* Your task: Would you repeat all of the records underneath, exactly as written?

* Plain-text document sources:
○ ○ ○ ○ ○
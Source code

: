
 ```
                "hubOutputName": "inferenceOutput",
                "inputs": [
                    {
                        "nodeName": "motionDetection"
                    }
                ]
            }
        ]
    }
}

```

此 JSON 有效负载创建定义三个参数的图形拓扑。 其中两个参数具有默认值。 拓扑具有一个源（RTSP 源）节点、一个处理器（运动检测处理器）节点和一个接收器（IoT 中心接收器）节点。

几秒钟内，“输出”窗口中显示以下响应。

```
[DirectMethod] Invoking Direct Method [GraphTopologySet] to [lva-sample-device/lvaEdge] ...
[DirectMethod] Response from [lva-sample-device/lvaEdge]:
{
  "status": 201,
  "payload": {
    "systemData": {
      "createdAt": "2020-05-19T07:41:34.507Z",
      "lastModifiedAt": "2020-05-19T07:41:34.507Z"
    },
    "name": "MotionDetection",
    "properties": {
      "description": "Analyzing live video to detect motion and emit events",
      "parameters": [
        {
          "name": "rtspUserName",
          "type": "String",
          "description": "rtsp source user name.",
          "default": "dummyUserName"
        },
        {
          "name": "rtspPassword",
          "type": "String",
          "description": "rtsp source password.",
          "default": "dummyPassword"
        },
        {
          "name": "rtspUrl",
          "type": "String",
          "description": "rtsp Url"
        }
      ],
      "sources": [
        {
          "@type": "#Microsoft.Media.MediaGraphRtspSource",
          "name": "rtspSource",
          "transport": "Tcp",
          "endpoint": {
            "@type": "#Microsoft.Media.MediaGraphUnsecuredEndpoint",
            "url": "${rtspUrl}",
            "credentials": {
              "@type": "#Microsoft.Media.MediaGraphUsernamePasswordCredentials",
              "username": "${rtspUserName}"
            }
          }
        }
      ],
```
○ ○ ○ ○ ○
* Task answer:
Source code

:
 ```
                "hubOutputName": "inferenceOutput",
                "inputs": [
                    {
                        "nodeName": "motionDetection"
                    }
                ]
            }
        ]
    }
}

```

此 JSON 有效负载创建定义三个参数的图形拓扑。 其中两个参数具有默认值。 拓扑具有一个源（RTSP 源）节点、一个处理器（运动检测处理器）节点和一个接收器（IoT 中心接收器）节点。

几秒钟内，“输出”窗口中显示以下响应。

```
[DirectMethod] Invoking Direct Method [GraphTopologySet] to [lva-sample-device/lvaEdge] ...
[DirectMethod] Response from [lva-sample-device/lvaEdge]:
{
  "status": 201,
  "payload": {
    "systemData": {
      "createdAt": "2020-05-19T07:41:34.507Z",
      "lastModifiedAt": "2020-05-19T07:41:34.507Z"
    },
    "name": "MotionDetection",
    "properties": {
      "description": "Analyzing live video to detect motion and emit events",
      "parameters": [
        {
          "name": "rtspUserName",
          "type": "String",
          "description": "rtsp source user name.",
          "default": "dummyUserName"
        },
        {
          "name": "rtspPassword",
          "type": "String",
          "description": "rtsp source password.",
          "default": "dummyPassword"
        },
        {
          "name": "rtspUrl",
          "type": "String",
          "description": "rtsp Url"
        }
      ],
      "sources": [
        {
          "@type": "#Microsoft.Media.MediaGraphRtspSource",
          "name": "rtspSource",
          "transport": "Tcp",
          "endpoint": {
            "@type": "#Microsoft.Media.MediaGraphUnsecuredEndpoint",
            "url": "${rtspUrl}",
            "credentials": {
              "@type": "#Microsoft.Media.MediaGraphUsernamePasswordCredentials",
              "username": "${rtspUserName}"
            }
          }
        }
      ],
```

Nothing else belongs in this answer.